┌──

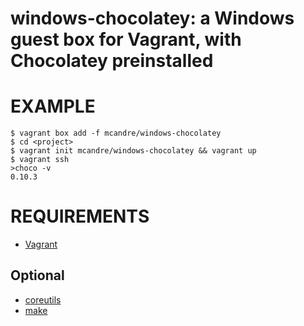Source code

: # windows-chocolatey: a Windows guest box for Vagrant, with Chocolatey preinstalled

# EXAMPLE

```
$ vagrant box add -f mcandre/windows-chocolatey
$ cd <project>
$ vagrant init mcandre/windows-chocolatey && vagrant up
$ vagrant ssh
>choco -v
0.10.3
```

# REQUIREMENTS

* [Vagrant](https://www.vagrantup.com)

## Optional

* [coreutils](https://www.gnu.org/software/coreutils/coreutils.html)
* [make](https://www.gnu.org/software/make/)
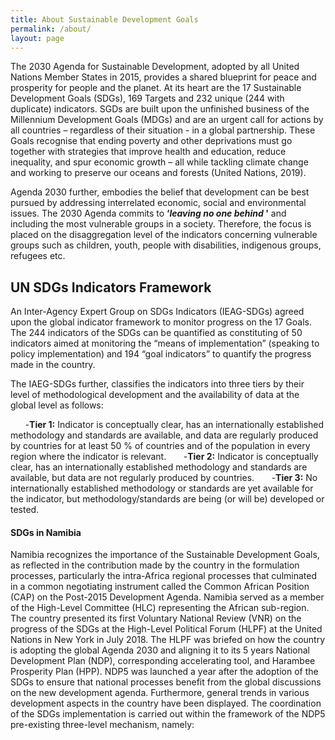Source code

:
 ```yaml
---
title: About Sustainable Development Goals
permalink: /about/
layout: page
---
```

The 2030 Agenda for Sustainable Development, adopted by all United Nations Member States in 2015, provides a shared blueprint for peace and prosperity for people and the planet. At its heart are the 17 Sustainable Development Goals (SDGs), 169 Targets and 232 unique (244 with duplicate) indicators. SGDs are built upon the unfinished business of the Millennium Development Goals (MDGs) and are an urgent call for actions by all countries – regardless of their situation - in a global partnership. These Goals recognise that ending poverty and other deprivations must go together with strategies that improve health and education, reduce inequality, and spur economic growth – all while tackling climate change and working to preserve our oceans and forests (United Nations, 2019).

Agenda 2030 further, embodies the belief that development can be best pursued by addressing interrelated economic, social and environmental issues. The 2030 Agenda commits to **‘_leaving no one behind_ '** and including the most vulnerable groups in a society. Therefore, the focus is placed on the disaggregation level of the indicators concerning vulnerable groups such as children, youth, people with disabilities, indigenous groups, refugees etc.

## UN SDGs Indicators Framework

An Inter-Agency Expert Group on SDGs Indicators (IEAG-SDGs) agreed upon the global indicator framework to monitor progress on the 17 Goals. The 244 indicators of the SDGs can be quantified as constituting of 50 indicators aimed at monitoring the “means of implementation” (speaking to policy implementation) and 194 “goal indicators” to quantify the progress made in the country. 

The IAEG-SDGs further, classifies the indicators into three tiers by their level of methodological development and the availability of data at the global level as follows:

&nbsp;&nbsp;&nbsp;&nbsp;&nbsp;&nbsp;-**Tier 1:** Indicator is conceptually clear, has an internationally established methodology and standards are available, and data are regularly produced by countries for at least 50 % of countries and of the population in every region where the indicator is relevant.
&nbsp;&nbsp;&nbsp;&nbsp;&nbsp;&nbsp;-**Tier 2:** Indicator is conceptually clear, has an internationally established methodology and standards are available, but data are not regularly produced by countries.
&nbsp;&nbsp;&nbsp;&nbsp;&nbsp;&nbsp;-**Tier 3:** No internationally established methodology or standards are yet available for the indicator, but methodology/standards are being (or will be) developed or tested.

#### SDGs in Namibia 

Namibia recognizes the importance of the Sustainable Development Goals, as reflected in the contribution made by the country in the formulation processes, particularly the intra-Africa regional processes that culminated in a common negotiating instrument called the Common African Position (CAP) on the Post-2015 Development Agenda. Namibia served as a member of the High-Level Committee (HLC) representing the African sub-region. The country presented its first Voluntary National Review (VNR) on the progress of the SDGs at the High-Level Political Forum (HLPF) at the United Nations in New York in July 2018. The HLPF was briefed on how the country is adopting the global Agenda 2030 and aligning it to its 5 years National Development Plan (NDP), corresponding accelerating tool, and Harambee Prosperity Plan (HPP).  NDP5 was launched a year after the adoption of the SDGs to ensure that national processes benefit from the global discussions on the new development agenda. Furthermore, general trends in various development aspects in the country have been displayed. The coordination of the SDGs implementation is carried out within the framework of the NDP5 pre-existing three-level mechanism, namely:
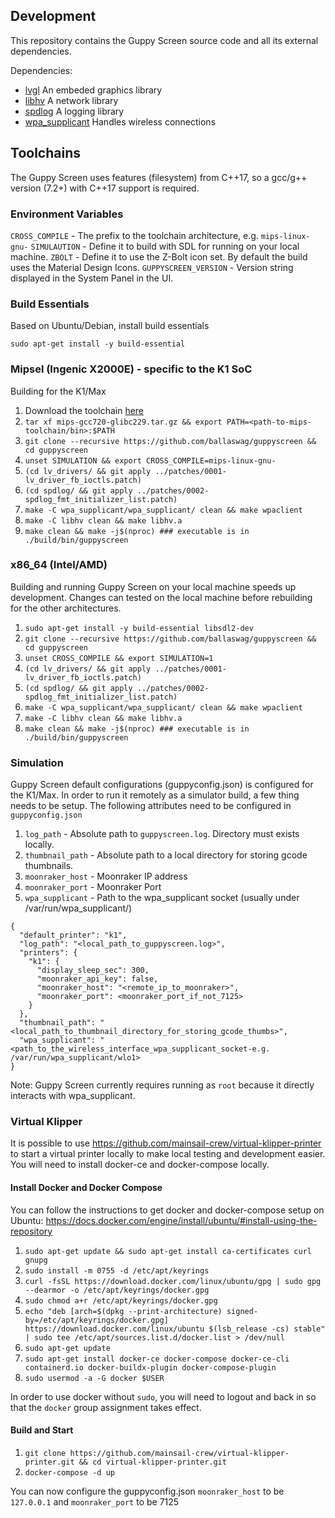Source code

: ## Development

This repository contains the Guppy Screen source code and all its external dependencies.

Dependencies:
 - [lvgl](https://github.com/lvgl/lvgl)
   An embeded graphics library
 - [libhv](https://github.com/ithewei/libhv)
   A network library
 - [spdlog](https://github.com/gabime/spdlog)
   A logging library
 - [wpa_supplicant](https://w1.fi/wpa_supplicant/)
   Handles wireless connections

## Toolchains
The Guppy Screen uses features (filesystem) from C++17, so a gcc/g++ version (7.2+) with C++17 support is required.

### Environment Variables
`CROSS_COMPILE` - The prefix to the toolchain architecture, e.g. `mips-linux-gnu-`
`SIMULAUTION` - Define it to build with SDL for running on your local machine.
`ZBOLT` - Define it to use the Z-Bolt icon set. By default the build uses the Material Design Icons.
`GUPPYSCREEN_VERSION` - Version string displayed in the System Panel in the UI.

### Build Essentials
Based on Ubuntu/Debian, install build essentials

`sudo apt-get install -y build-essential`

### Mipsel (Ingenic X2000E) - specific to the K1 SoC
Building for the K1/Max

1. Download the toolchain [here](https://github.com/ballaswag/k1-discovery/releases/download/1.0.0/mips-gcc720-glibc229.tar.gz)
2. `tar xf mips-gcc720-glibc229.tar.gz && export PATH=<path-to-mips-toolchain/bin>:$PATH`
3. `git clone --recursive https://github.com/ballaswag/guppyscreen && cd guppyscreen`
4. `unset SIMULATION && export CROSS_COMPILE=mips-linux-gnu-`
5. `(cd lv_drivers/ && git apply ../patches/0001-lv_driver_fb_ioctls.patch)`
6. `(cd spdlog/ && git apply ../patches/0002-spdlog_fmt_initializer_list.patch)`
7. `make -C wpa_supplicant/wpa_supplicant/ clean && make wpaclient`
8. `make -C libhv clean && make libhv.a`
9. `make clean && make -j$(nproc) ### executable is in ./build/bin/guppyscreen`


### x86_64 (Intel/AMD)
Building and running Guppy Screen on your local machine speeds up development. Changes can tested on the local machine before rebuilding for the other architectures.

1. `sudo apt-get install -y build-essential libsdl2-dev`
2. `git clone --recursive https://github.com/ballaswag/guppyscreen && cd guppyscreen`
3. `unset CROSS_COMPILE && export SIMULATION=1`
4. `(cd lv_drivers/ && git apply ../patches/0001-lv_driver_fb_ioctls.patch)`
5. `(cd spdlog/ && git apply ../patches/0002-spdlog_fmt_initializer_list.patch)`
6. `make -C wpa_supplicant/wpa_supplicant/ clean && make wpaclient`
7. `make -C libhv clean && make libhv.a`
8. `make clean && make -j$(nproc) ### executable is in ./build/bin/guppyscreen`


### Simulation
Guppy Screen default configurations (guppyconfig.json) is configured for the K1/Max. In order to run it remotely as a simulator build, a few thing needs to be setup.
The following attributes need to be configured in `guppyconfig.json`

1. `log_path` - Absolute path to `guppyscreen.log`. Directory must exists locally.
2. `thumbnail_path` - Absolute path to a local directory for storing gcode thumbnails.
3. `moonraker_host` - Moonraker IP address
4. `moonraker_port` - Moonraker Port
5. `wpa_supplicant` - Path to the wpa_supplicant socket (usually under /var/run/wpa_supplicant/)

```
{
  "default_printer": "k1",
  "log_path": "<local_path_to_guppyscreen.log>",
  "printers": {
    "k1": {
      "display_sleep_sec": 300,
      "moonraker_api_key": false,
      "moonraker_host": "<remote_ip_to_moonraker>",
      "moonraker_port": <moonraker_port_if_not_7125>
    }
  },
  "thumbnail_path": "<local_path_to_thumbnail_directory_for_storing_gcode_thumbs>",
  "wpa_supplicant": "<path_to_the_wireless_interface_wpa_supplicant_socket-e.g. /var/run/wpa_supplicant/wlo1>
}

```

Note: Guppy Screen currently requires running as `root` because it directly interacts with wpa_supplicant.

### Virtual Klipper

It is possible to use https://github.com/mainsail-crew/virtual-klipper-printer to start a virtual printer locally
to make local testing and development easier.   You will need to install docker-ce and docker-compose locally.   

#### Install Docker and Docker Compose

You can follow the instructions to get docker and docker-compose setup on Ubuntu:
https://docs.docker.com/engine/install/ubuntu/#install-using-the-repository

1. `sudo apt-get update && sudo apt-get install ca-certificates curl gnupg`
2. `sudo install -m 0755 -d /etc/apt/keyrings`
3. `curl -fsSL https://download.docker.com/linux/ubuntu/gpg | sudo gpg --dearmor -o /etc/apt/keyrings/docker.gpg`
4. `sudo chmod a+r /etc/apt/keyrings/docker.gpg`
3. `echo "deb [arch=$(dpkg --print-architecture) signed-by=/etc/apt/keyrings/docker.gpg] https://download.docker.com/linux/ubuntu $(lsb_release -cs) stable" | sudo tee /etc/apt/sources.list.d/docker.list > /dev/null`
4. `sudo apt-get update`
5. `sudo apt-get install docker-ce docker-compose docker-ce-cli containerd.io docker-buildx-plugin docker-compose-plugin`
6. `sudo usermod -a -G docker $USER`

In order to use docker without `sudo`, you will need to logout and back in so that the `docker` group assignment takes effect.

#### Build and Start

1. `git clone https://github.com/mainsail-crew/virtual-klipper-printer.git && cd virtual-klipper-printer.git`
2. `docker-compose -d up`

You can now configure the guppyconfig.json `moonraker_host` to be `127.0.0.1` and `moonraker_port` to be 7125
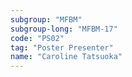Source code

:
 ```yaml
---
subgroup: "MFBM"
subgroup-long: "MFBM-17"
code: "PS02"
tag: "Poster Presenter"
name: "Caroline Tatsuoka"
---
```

└──

Activity - All lines above from the line with "- The prefix" through the line with "The following attributes", both included, are to be set down exactly, with nothing else.

Response for this exercise -
`CROSS_COMPILE` - The prefix to the toolchain architecture, e.g. `mips-linux-gnu-`
`SIMULAUTION` - Define it to build with SDL for running on your local machine.
`ZBOLT` - Define it to use the Z-Bolt icon set. By default the build uses the Material Design Icons.
`GUPPYSCREEN_VERSION` - Version string displayed in the System Panel in the UI.

### Build Essentials
Based on Ubuntu/Debian, install build essentials

`sudo apt-get install -y build-essential`

### Mipsel (Ingenic X2000E) - specific to the K1 SoC
Building for the K1/Max

1. Download the toolchain [here](https://github.com/ballaswag/k1-discovery/releases/download/1.0.0/mips-gcc720-glibc229.tar.gz)
2. `tar xf mips-gcc720-glibc229.tar.gz && export PATH=<path-to-mips-toolchain/bin>:$PATH`
3. `git clone --recursive https://github.com/ballaswag/guppyscreen && cd guppyscreen`
4. `unset SIMULATION && export CROSS_COMPILE=mips-linux-gnu-`
5. `(cd lv_drivers/ && git apply ../patches/0001-lv_driver_fb_ioctls.patch)`
6. `(cd spdlog/ && git apply ../patches/0002-spdlog_fmt_initializer_list.patch)`
7. `make -C wpa_supplicant/wpa_supplicant/ clean && make wpaclient`
8. `make -C libhv clean && make libhv.a`
9. `make clean && make -j$(nproc) ### executable is in ./build/bin/guppyscreen`


### x86_64 (Intel/AMD)
Building and running Guppy Screen on your local machine speeds up development. Changes can tested on the local machine before rebuilding for the other architectures.

1. `sudo apt-get install -y build-essential libsdl2-dev`
2. `git clone --recursive https://github.com/ballaswag/guppyscreen && cd guppyscreen`
3. `unset CROSS_COMPILE && export SIMULATION=1`
4. `(cd lv_drivers/ && git apply ../patches/0001-lv_driver_fb_ioctls.patch)`
5. `(cd spdlog/ && git apply ../patches/0002-spdlog_fmt_initializer_list.patch)`
6. `make -C wpa_supplicant/wpa_supplicant/ clean && make wpaclient`
7. `make -C libhv clean && make libhv.a`
8. `make clean && make -j$(nproc) ### executable is in ./build/bin/guppyscreen`


### Simulation
Guppy Screen default configurations (guppyconfig.json) is configured for the K1/Max. In order to run it remotely as a simulator build, a few thing needs to be setup.
The following attributes need to be configured in `guppyconfig.json`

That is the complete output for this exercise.